A exemplo do que fiz no final de 2006, venho, nesta última coluna do ano, repartir com os leitores do Digestivo Cultural um pouco das minhas incursões pela literatura em 2007. Este foi um ano bastante diversificado em termos de leitura, onde arrisquei mais e, também ― talvez por conta disso, talvez não ―, me decepcionei mais. Ainda assim, no geral, o saldo foi positivo. Ao todo, foram 54 livros lidos e três, de tão indigestos que eram, apenas parcialmente lidos. Devo esclarecer, porém, que muitos dos ótimos livros que embalaram minhas horas de leitura em 2007 não constam desta lista. Entre eles estão praticamente todos sobre os quais comentei ao longo do ano, cujas resenhas vocês podem conferir nos arquivos do Digestivo Cultural, além de outros, como o novo e imperdível romance de Zé Rodrix, que encerra a excepcional Trilogia do Templo: Esquin de Floyrac: o fim do Templo (Record, 2007, 658 págs.) cuja orelha, inclusive, tive a honra e a alegria de escrever.
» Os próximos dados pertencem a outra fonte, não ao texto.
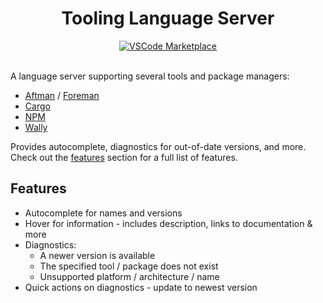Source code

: <!-- markdownlint-disable MD033 -->
<!-- markdownlint-disable MD041 -->

<h1 align="center">Tooling Language Server</h1>

<div align="center">
  <a href="https://marketplace.visualstudio.com/items?itemName=filiptibell.tooling-language-server">
    <img src="https://vsmarketplacebadges.dev/version/filiptibell.tooling-language-server.png" alt="VSCode Marketplace" />
  </a>
</div>

<br/>

A language server supporting several tools and package managers:

- [Aftman](https://github.com/LPGhatguy/aftman) / [Foreman](https://github.com/roblox/foreman)
- [Cargo](https://crates.io)
- [NPM](https://www.npmjs.com)
- [Wally](https://github.com/UpliftGames/wally)

Provides autocomplete, diagnostics for out-of-date versions, and more. <br/>
Check out the [features](#features) section for a full list of features.

## Features

- Autocomplete for names and versions
- Hover for information - includes description, links to documentation & more
- Diagnostics:
  - A newer version is available
  - The specified tool / package does not exist
  - Unsupported platform / architecture / name
- Quick actions on diagnostics - update to newest version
Quero dizer, igualmente, que a relação abaixo não está organizada por ordem de importância. Gostei de todos esses sete livros da mesma maneira e, se os dispus numa lista vertical, foi porque ainda não inventaram uma forma legível de sobrepô-los na mesma posição. O ecletismo desta listagem, que muitos poderão estranhar ou mesmo torcer o nariz, reflete o meu próprio ecletismo como um leitor sem preconceitos e aberto a todos os segmentos da criação literária. Por isso mesmo, leitores de diversos perfis poderão se beneficiar dela, ainda que eu não a tenha elaborado com a intenção deliberada de atingir múltiplos públicos a um só tempo.
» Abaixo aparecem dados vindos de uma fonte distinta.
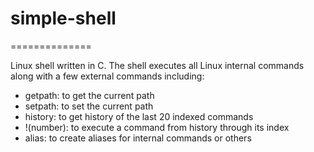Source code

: # simple-shell
==============

Linux shell written in C. The shell executes all Linux internal commands along with a few external commands including:

* getpath: to get the current path
* setpath: to set the current path
* history: to get history of the last 20 indexed commands
* !(number): to execute a command from history through its index
* alias: to create aliases for internal commands or others
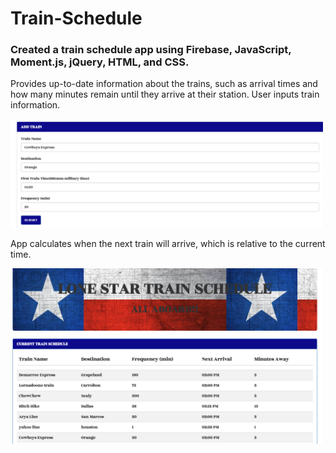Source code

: # Train-Schedule
### Created a train schedule app using Firebase, JavaScript, Moment.js, jQuery, HTML, and CSS.

Provides up-to-date information about the trains, such as arrival times and how many minutes remain until they arrive at their station.
User inputs train information. 

<img src="assets/images/train1.PNG" width="500">

App calculates when the next train will arrive, which is relative to the current time.

<img src="assets/images/train2.PNG" width="500">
* Reparação, de Ian McEwan (Companhia das Letras, 2002, 448 págs.) ― Sem dúvida alguma, uma grande obra literária, em todos os sentidos. Reparação é daqueles livros que parecem penetrar fundo na nossa alma e revolvê-la, forçando-nos a questionar nossas próprias certezas e percepções. Magistralmente construído, como somente um gênio literário é capaz, Reparação começa no dia mais quente do verão de 1935, numa mansão no interior da Inglaterra. Briony Tallis, uma jovem de 13 anos com ambições de se tornar escritora, presencia, inadvertidamente, uma cena entre Cecilia, sua irmã mais velha e Robbie, o filho de uma empregada da família, e apadrinhado, desde sempre, pelo pai das duas, um alto funcionário do governo britânico: Cecilia e Robbie estão junto a uma fonte nos jardins da casa quando a moça se despe, permanecendo apenas com as roupas de baixo, e imerge na água a fim de apanhar os pedaços de um vaso de porcelana que se havia quebrado na borda. A partir daquele momento, a imaginação fértil da jovem Briony, conjugada com a própria materialização urgente da forte atração amorosa existente entre Cecilia e Robbie, amigos de infância e hoje adultos, a levará a cometer uma infame injustiça ― o "crime", na definição dela própria ―, que afetará terrivelmente sua vida para sempre. O final do livro é desconcertante e surpreendente e, ainda que eu quisesse, não poderia revelá-lo aqui porque há que ler o livro inteiro para sentir o seu impacto e captar o seu significado, que vai muito além da trama e acaba por fazer uma reflexão preciosa sobre a própria literatura.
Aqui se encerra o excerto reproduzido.